Её скрутил новый приступ. Лайлах понаблюдал, как она корчится, и в раздражении прошипел:                
    — Все! Хватит! Ничего не хочу слышать ни о ла'тах, ни о их трижды проклятых носителях!                
Он отвернулся. Боль стала стихать. Помогая себе руками, Габриэлла почти поднялась с колен, но не удержалась и тут же уселась на пятую точку, привалившись к двери. Немного отошла и поднялась. Хрипло поинтересовалась:                
    — Что-то еще, ла'дрэ?                
    — Сиди здесь!                
   Взмахом руки заставив её убраться с дороги, Лайлах вышел. Хлопнул дверью.                
   
Габи подошла к окну. Уткнулась горячим лбом в стекло. Монотонный шелест дождя             проникал в комнату, заползал в голову, навевая тоску. Знобило. Она закуталась в одеяло  и села в кресло. Привычная жесткость меча вжалась между лопаток, даря          чувство защищенности. Облегчение от того, что боль отступила, почти стёрло все другие эмоции. Женщина чувствовала себя опустошенной. Постепенно пригрелась и задремала.                
   
Проснулась от звука открываемой двери. Вот её захлопнули, в замке повернулся ключ. Так не хотелось открывать глаза! Но долг! — будь он трижды проклят...                
   
Габи выпуталась из одеяла и поднялась. После сна свет масляной лампы под  потолком резал глаза. Лайлах остановился перед ней, долго всматривался в лицо. Что желал увидеть в нём? Признаки того, что она вновь проявит непокорность к его желанию? Он протянул руку и коснулся её шеи под косой. Всегда прохладная, если не сказать холодная, ладонь на разгоряченной коже — физическое ощущение вспышки, больше похожей на боль, чем на ласку. Габриэлла вздрогнула. Его тихий напряженный голос:                
    — Посмотри на меня!                
   
Габи подняла взгляд. Глаза Лайлаха светились из под упавших на лицо волос от неестественного возбуждения. Словно он что-то принял. Вновь принялся рассматривать  её лицо, стискивая пальцами шею. Тем же напряженным голосом, но отстраненно, словно обращаясь невесть к кому, поинтересовался:         
    — Неужели стерпишь? Даже не попытаешься воспротивиться или хотя бы какую-нибудь  гадость сказать?                
   
Габи проглотила вязкую слюну. Кровь замедлила свой бег по венам. Сердце бухало тяжело, с натугой, пытаясь протолкнуть через себя эту загустевшую массу. Сейчас женщина больше напоминала куклу, чем живого человека. Эльф провел по её лицу раскрытой ладонью. Оттолкнул.                
    —Раздевайся!                
   
Габи отступила ещё на шаг. Взялась дрожащими руками за свои ремни. Стала расстегивать. Тело будоражил страх перед тем, что должно произойти, но с примесью  ненормального желания испытать унижение до конца. Она выложила на лавку оружие и рядом бросила одежду.                
   
Лайлах облизнул пересохшие губы.      
    — На живот.                
   
Габриэлла легла, накрыв голову руками. Эльф неспеша разделся. Молча лег сверху.  В его действиях не было и намека на нежность или любовную ласку. Только жёсткое овладение. Желание объяснить, как можно яснее, кто теперь хозяин. Объяснить и наказать.

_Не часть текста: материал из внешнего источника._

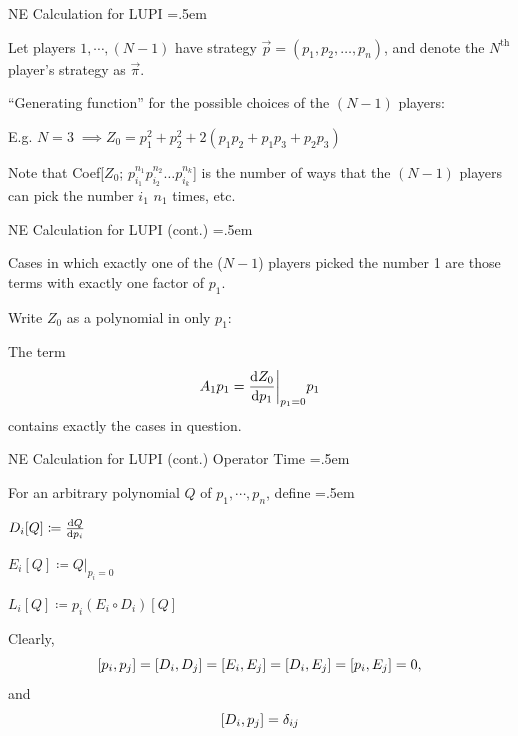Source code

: \documentclass[xcolor={dvipsnames}]{beamer}
\let\olditemize=\itemize
\let\endolditemize=\enditemize
\renewenvironment{itemize}{\olditemize \itemsep=.5em }{\endolditemize}
\begin{document}
\begin{frame}{NE Calculation for LUPI}
\begin{itemize}
    \item<1-> Let players $1,\cdots,(N-1)$ have strategy $\vec{p} = (p_1, p_2, \dots, p_n)$, and denote the $N^\text{th}$ player's strategy as $\vec{\pi}$.
    \item<2-> ``Generating function'' for the possible choices of the $(N-1)$ players:
    \item<4-> E.g. $N=3\; \implies Z_0 = p_1^2 + p_2^2 + 2(p_1p_2 + p_1p_3 + p_2p_3)$
    \item<5-> Note that Coef[$Z_0$; $p_{i_1}^{n_1}p_{i_2}^{n_2}\dots p_{i_k}^{n_k}$] is the number of ways that the $(N-1)$ players can pick the number $i_1$ $n_1$ times, etc. 
\end{itemize}
\end{frame}

\begin{frame}{NE Calculation for LUPI (cont.)}
\begin{itemize}
    \item<1-> Cases in which exactly one of the ($N-1$) players picked the number 1 are those terms with exactly one factor of $p_1$.
    \item<2-> Write $Z_0$ as a polynomial in only $p_1$:
    \item<4-> The term
    \[ A_1p_1 = \dv{Z_0}{p_1}\bigg\rvert_{p_1=0}p_1 \]
    contains exactly the cases in question.
\end{itemize}
\end{frame}

\begin{frame}{NE Calculation for LUPI (cont.)}
\alert{Operator Time}
\begin{itemize}
    \item<1-> For an arbitrary polynomial $Q$ of $p_1,\cdots,p_n$, define
    \begin{itemize}
        \item<2-> $D_i[Q] \coloneqq \dv{Q}{p_i}$
        \item<3-> $E_i[Q] \coloneqq Q\big\rvert_{p_i=0}$ 
        \item<4-> $L_i[Q] \coloneqq p_i(E_i\circ D_i)[Q]$
    \end{itemize}
    \item<5-> Clearly,
    \[ \comm{p_i}{p_j} = \comm{D_i}{D_j} = \comm{E_i}{E_j} = \comm{D_i}{E_j} = \comm{p_i}{E_j} = 0, \]
    and 
    \[ \comm{D_i}{p_j} = \delta_{ij} \]
\end{itemize}
\end{frame}
\end{document}
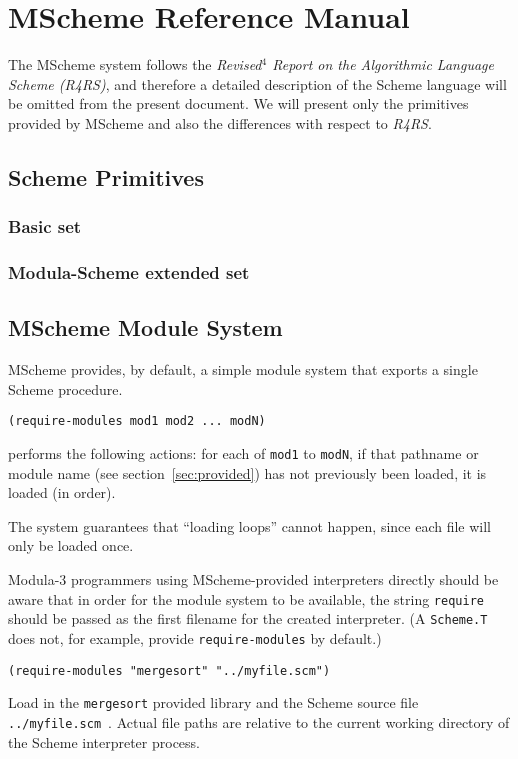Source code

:
\chapter{MScheme Reference Manual}

The MScheme system follows the {\it Revised$^4$ Report on the
  Algorithmic Language Scheme (R4RS)\/}, and therefore a detailed description
of the Scheme language will be omitted from the present document.  We will
present only the primitives provided by MScheme and also the differences
with respect to {\it R4RS\/}.

\section{Scheme Primitives}

\subsection{Basic set}

\subsection{Modula-Scheme extended set}

\section{MScheme Module System}\label{sec:modules}

MScheme provides, by default, a simple module system that exports a single
Scheme procedure.
\begin{verbatim}
(require-modules mod1 mod2 ... modN)
\end{verbatim}
performs the following actions: for each of {\tt mod1} to {\tt modN},
if that pathname or module name (see section~\ref{sec:provided}) has not
previously been loaded, it is loaded (in order).  

The system guarantees that ``loading loops'' cannot happen, since each
file will only be loaded once.

Modula-3 programmers using MScheme-provided interpreters directly
should be aware that in order for the module system to be available,
the string {\tt require} should be passed as the first filename for
the created interpreter.  (A {\tt Scheme.T} does not, for example,
provide {\tt require-modules} by default.)

\begin{verbatim}
(require-modules "mergesort" "../myfile.scm")
\end{verbatim}
Load in the {\tt mergesort} provided library and the Scheme source file
{\tt ../myfile.scm}\ .  Actual file paths are relative to the current working directory of the Scheme interpreter process.




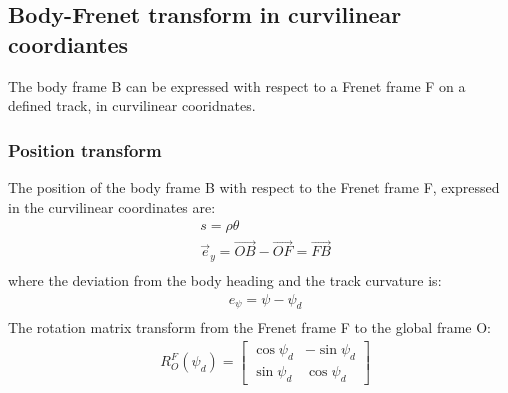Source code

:\documentclass[12pt]{article}
\begin{document}
            \newpage


    



    \subsection{Body-Frenet transform in curvilinear coordiantes}
        The body frame B can be expressed with respect to a Frenet frame F
        on a defined track, in curvilinear cooridnates.

        \subsubsection{Position transform}
            The position of the body frame B with respect to the Frenet frame F,
            expressed in the curvilinear coordinates are:
            \begin{equation}
                \begin{aligned}
                    & s = \rho \theta \\
                    & \vec{e}_y = \vec{OB} - \vec{OF} = \vec{FB} \\
                \end{aligned}
            \end{equation}
            where the deviation from the body heading and the track curvature is:
            \begin{equation}
                \begin{aligned}
                    & e_{\psi} = \psi - \psi_d \\
                \end{aligned}
            \end{equation}
            The rotation matrix transform from the Frenet frame F to the global frame O:
            \begin{equation}
                \begin{aligned}
                    & R^F_O(\psi_d) = 
                    \begin{bmatrix} \cos{\psi_d} & -\sin{\psi_d} \\ \sin{\psi_d} & \cos{\psi_d} \end{bmatrix} \\
                \end{aligned}
            \end{equation}
\end{document}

Когда всё завершилось, так же молча поднялся, одел брюки. Его гибкое жилистое тело поражало своей белизной. Особенно в контрасте с обветренной и загоревшей кожей  Габриэллы. Он откинул с лица длинные темные волосы и сел в то же  кресло, где до этого дремала его сестра.                
   
Пытающаяся забыться Габи внезапно почувствовала едва уловимый противный приторно-сладкий запах, который невозможно было ни с чем спутать. Она подняла голову. Лайлах держал в руках пузырек с черной тягучей субстанцией — вытяжку из семян клихта. Он глотнул из склянки, заткнул и небрежно бросил её на стол. Убрал из кресла  одеяло, скомкал и швырнул его на кровать. Расположившись поудобнее в освободившемся кресле, он закатил глаза и застыл. Словно впал в спячку. Обманчивое впечатление.   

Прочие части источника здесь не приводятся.